DATA FOR PROCESSING:
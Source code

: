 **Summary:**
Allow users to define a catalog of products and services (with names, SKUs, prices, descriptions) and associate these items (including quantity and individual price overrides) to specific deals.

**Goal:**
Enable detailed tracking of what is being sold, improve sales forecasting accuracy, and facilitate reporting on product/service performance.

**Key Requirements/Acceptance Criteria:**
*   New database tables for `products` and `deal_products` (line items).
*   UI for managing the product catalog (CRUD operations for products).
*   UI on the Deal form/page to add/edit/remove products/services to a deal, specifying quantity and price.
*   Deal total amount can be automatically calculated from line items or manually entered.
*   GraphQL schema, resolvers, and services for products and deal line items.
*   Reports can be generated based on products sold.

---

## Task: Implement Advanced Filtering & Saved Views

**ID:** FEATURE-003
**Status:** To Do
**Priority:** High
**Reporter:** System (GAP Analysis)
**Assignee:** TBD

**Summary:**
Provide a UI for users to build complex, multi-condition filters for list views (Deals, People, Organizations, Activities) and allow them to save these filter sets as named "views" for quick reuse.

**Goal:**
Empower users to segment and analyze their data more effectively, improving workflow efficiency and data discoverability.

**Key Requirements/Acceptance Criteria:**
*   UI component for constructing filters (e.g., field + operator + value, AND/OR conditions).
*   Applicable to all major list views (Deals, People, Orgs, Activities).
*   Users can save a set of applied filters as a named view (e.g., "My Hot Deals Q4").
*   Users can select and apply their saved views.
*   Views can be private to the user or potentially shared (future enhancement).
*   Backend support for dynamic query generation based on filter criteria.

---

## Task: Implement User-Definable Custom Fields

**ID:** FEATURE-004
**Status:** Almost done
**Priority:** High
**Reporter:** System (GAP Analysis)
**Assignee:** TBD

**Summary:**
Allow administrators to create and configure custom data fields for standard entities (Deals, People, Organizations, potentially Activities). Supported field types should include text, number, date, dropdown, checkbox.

WHAT THE EXERCISE ASKS:
Could every record be printed again exactly as it reads?

RESPONSE AREA:
Source code

: **Summary:**
Allow users to define a catalog of products and services (with names, SKUs, prices, descriptions) and associate these items (including quantity and individual price overrides) to specific deals.

**Goal:**
Enable detailed tracking of what is being sold, improve sales forecasting accuracy, and facilitate reporting on product/service performance.

**Key Requirements/Acceptance Criteria:**
*   New database tables for `products` and `deal_products` (line items).
*   UI for managing the product catalog (CRUD operations for products).
*   UI on the Deal form/page to add/edit/remove products/services to a deal, specifying quantity and price.
*   Deal total amount can be automatically calculated from line items or manually entered.
*   GraphQL schema, resolvers, and services for products and deal line items.
*   Reports can be generated based on products sold.

---

## Task: Implement Advanced Filtering & Saved Views

**ID:** FEATURE-003
**Status:** To Do
**Priority:** High
**Reporter:** System (GAP Analysis)
**Assignee:** TBD

**Summary:**
Provide a UI for users to build complex, multi-condition filters for list views (Deals, People, Organizations, Activities) and allow them to save these filter sets as named "views" for quick reuse.

**Goal:**
Empower users to segment and analyze their data more effectively, improving workflow efficiency and data discoverability.

**Key Requirements/Acceptance Criteria:**
*   UI component for constructing filters (e.g., field + operator + value, AND/OR conditions).
*   Applicable to all major list views (Deals, People, Orgs, Activities).
*   Users can save a set of applied filters as a named view (e.g., "My Hot Deals Q4").
*   Users can select and apply their saved views.
*   Views can be private to the user or potentially shared (future enhancement).
*   Backend support for dynamic query generation based on filter criteria.

---

## Task: Implement User-Definable Custom Fields

**ID:** FEATURE-004
**Status:** Almost done
**Priority:** High
**Reporter:** System (GAP Analysis)
**Assignee:** TBD

**Summary:**
Allow administrators to create and configure custom data fields for standard entities (Deals, People, Organizations, potentially Activities). Supported field types should include text, number, date, dropdown, checkbox.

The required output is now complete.